Aug 24, 2024

Chewing the Almonds When Your Teeth Are Aching (21st Sunday Ordinary B)


A tour bus driver drives with a bus full of seniors down a highway, when a little old lady taps him on his shoulder. She offers him a handful of almonds, which he gratefully munches up. After approximately 15 minutes, she taps him on his shoulder again and she hands him another handful of almonds. She repeats this gesture about eight times.

At the ninth time he asks the little old lady why they don't eat the almonds themselves, whereupon she replies that it is not possible because of their old teeth, they are not able to chew them. "Why do you buy them then?" he asks puzzled. Whereupon the old lady answers, "We just love the chocolate around them."

The chocolate around the almonds may stand for the spiritual high and, perhaps, the prestige, or any perks, for that matter, which Christians love about in following Christ. The almonds may represent the hard and difficult core of our Christian faith—the cross and all its implications! Today’s Gospel would have us reflect on our tendency to enjoy only the ‘chocolate’ and to reject the ‘almonds’ of discipleship.

“This saying is hard; who can accept it” (Jn. 6:60)? This was the murmur of many disciples who were listening to Jesus and who found his words difficult to accept. Many of these gave up following Jesus and “returned to their former way of life” (v. 66); after all, they were following Jesus to get what they had been expecting from him—bread and political liberation. But Jesus refused to be the Messiah of their expectations. So when they had enjoyed the chocolate, they threw the almonds away.

The Twelve disciples, however, did not follow suit. When asked if they would want to leave, Peter answered that they had nowhere else to go but to Jesus who had the words of eternal life (v.68). The twelve disciples are the exemplar of a committed discipleship—accepting even the cross of following Jesus. Later on, their own lives as martyrs would become powerful testimonies of their faith in Jesus!

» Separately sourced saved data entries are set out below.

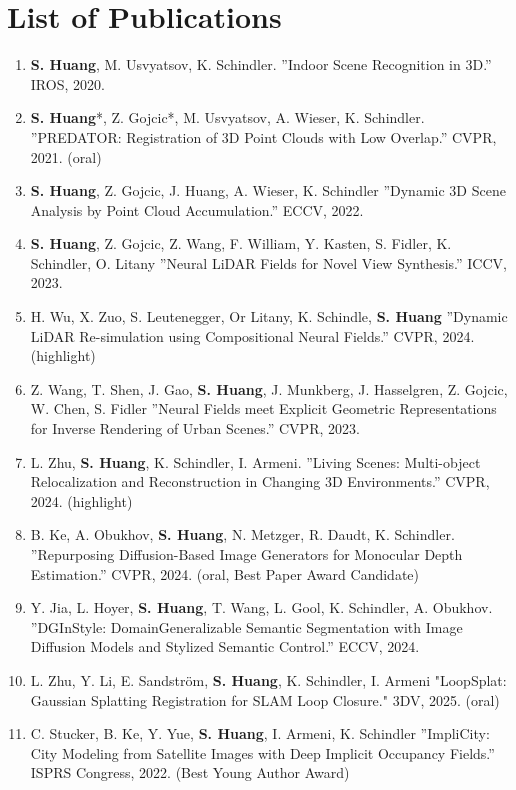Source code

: 
\chapter{List of Publications}
\label{chap:pub}

\begin{enumerate}
    \item \textbf{\textbf{S. Huang}}, M. Usvyatsov, K. Schindler. ”Indoor Scene Recognition in 3D.” IROS, 2020.
    \item \textbf{S. Huang}*, Z. Gojcic*, M. Usvyatsov, A. Wieser, K. Schindler. ”PREDATOR: Registration of 3D Point Clouds with Low Overlap.” CVPR, 2021. (oral)
    \item \textbf{S. Huang}, Z. Gojcic, J. Huang, A. Wieser, K. Schindler ”Dynamic 3D Scene Analysis by Point Cloud Accumulation.” ECCV, 2022.
    \item \textbf{S. Huang}, Z. Gojcic, Z. Wang, F. William, Y. Kasten, S. Fidler, K. Schindler, O. Litany ”Neural LiDAR Fields for Novel View Synthesis.” ICCV, 2023.
    \item H. Wu, X. Zuo, S. Leutenegger, Or Litany, K. Schindle, \textbf{S. Huang} ”Dynamic LiDAR Re-simulation using Compositional Neural Fields.” CVPR, 2024. (highlight)
    \item Z. Wang, T. Shen, J. Gao, \textbf{S. Huang}, J. Munkberg, J. Hasselgren, Z. Gojcic, W. Chen, S. Fidler ”Neural Fields meet Explicit Geometric Representations for Inverse Rendering of Urban Scenes.” CVPR, 2023.
    \item L. Zhu, \textbf{S. Huang}, K. Schindler, I. Armeni. ”Living Scenes: Multi-object Relocalization and Reconstruction in Changing 3D Environments.” CVPR, 2024. (highlight)
    \item B. Ke, A. Obukhov, \textbf{S. Huang}, N. Metzger, R. Daudt, K. Schindler. ”Repurposing Diﬀusion-Based Image Generators for Monocular Depth Estimation.” CVPR, 2024. (oral, Best Paper Award Candidate)
    \item Y. Jia, L. Hoyer, \textbf{S. Huang}, T. Wang, L. Gool, K. Schindler, A. Obukhov. ”DGInStyle: DomainGeneralizable Semantic Segmentation with Image Diﬀusion Models and Stylized Semantic Control.” ECCV, 2024.
    \item L. Zhu, Y. Li, E. Sandström, \textbf{S. Huang}, K. Schindler, I. Armeni "LoopSplat: Gaussian Splatting Registration for SLAM Loop Closure." 3DV, 2025. (oral)
    \item C. Stucker, B. Ke, Y. Yue, \textbf{S. Huang}, I. Armeni, K. Schindler ”ImpliCity: City Modeling from Satellite Images with Deep Implicit Occupancy Fields.” ISPRS Congress, 2022. (Best Young Author Award)

\end{enumerate}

This reality of the two types of disciples in Jesus’ time invites us to examine the quality of our own brand of discipleship today. This allows us to speak of ‘cheap’ discipleship on the one hand and, on the other, of ‘costly’ discipleship-- or for fun, 'chocolate discipleship' and 'almonds discipleship' respectively.

Cheap discipleship means following Jesus to satisfy our personal needs and agenda. This is the kind of discipleship that enjoys only the chocolate but rejects the almonds because they are difficult to chew. It is following the Jesus of our expectations but not the real Jesus who demands conversion and transformation. Disciples of this kind will readily leave Jesus and his values behind when confronted with difficult demands of faith. Or at most, this kind of Christians will be good at compromising the faith with other perceived values of their own interest. In other words, cheap discipleship is one that does not involved self-sacrifice, only self-nurturance. A very good example perhaps are Christians who ride on the crest of ‘spiritual high’ but who never come down to see the real demands of faith in working for social charity and justice.

Costly discipleship, on the other hand, means following Jesus despite the difficult demands of faith. This is chewing the almonds when your teeth are aching. This means a hundred percent commitment to the person of Jesus and the values of the Kingdom he announced. This means not taking the easy way out when things get rough and tough. Like the twelve apostles, the disciples of this kind believe that only Jesus possesses the words of eternal life.

Hence, the Christians who manifest this brand of costly discipleship maintain their fidelity in their married life despite the convenient options of the culture of divorce or culture of ‘kabit’ in society. These Christians find joy and even pride in being chaste in this age that glorify sexual promiscuity or, at the least, sexual permissiveness. They live a simple lifestyle or even a contemporary form of asceticism precisely as a counterculture to a mindless consumerist society of today. They manifest respect for integrity of creation and even fight for it against the onslaught of exploitative development purportedly pushed for economic gains for the sake of the poor. In this country, these followers of ‘costly discipleship’ strive to be honest when the norm is becoming more and more that of corruption.

Our country is in dire need of people who would embrace this ‘costly discipleship’ in order to transform our society according to the values of God’s Kingdom. This is not an easy task. This calls for a lot of self-sacrifice… for a hundred percent commitment to the words of Jesus… for hope when it seems impossible to change things for the better… for the courage to chew the almonds when your teeth are aching.

This calls for a brave and honest answer to Jesus’ question in today’s gospel: “Do you also want to leave?”